**Task instructions**
Copy the entries out again in full.

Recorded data
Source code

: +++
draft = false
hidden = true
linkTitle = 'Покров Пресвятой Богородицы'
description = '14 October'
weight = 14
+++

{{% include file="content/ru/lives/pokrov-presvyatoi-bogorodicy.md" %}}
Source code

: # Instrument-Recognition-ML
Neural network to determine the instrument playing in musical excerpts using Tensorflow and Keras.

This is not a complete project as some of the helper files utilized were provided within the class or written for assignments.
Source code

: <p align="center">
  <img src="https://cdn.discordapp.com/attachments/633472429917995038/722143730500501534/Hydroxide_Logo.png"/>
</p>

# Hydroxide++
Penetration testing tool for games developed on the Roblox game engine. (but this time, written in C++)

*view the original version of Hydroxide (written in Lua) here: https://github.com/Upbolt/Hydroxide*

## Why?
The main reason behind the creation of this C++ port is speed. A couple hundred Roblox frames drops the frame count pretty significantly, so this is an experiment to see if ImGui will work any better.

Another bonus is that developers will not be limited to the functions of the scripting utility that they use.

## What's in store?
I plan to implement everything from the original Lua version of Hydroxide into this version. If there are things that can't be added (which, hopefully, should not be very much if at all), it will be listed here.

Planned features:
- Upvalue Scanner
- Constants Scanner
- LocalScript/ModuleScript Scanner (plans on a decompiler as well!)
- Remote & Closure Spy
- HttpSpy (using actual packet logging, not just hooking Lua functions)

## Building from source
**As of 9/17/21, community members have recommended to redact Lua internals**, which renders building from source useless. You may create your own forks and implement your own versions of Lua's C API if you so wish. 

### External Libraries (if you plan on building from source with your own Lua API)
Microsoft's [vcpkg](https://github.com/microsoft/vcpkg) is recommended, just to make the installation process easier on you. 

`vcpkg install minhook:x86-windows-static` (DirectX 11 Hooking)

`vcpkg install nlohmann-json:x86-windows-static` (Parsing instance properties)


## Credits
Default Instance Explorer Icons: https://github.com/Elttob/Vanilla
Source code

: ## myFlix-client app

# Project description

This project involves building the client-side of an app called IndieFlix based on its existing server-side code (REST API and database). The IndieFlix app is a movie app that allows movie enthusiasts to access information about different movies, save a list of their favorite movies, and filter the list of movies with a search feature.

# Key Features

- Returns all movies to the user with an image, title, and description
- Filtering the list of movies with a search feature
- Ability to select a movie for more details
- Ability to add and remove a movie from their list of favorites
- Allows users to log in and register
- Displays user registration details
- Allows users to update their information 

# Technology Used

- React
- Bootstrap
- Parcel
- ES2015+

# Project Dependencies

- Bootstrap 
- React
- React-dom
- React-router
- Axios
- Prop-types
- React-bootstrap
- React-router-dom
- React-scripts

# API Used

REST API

**Your response**
Source code

: +++
draft = false
hidden = true
linkTitle = 'Покров Пресвятой Богородицы'
description = '14 October'
weight = 14
+++

{{% include file="content/ru/lives/pokrov-presvyatoi-bogorodicy.md" %}}
Source code

: # Instrument-Recognition-ML
Neural network to determine the instrument playing in musical excerpts using Tensorflow and Keras.

This is not a complete project as some of the helper files utilized were provided within the class or written for assignments.
Source code

: <p align="center">
  <img src="https://cdn.discordapp.com/attachments/633472429917995038/722143730500501534/Hydroxide_Logo.png"/>
</p>

# Hydroxide++
Penetration testing tool for games developed on the Roblox game engine. (but this time, written in C++)

*view the original version of Hydroxide (written in Lua) here: https://github.com/Upbolt/Hydroxide*

## Why?
The main reason behind the creation of this C++ port is speed. A couple hundred Roblox frames drops the frame count pretty significantly, so this is an experiment to see if ImGui will work any better.

Another bonus is that developers will not be limited to the functions of the scripting utility that they use.

## What's in store?
I plan to implement everything from the original Lua version of Hydroxide into this version. If there are things that can't be added (which, hopefully, should not be very much if at all), it will be listed here.

Planned features:
- Upvalue Scanner
- Constants Scanner
- LocalScript/ModuleScript Scanner (plans on a decompiler as well!)
- Remote & Closure Spy
- HttpSpy (using actual packet logging, not just hooking Lua functions)

## Building from source
**As of 9/17/21, community members have recommended to redact Lua internals**, which renders building from source useless. You may create your own forks and implement your own versions of Lua's C API if you so wish. 

### External Libraries (if you plan on building from source with your own Lua API)
Microsoft's [vcpkg](https://github.com/microsoft/vcpkg) is recommended, just to make the installation process easier on you. 

`vcpkg install minhook:x86-windows-static` (DirectX 11 Hooking)

`vcpkg install nlohmann-json:x86-windows-static` (Parsing instance properties)


## Credits
Default Instance Explorer Icons: https://github.com/Elttob/Vanilla
Source code

: ## myFlix-client app

# Project description

This project involves building the client-side of an app called IndieFlix based on its existing server-side code (REST API and database). The IndieFlix app is a movie app that allows movie enthusiasts to access information about different movies, save a list of their favorite movies, and filter the list of movies with a search feature.

# Key Features

- Returns all movies to the user with an image, title, and description
- Filtering the list of movies with a search feature
- Ability to select a movie for more details
- Ability to add and remove a movie from their list of favorites
- Allows users to log in and register
- Displays user registration details
- Allows users to update their information 

# Technology Used

- React
- Bootstrap
- Parcel
- ES2015+

# Project Dependencies

- Bootstrap 
- React
- React-dom
- React-router
- Axios
- Prop-types
- React-bootstrap
- React-router-dom
- React-scripts

# API Used

REST API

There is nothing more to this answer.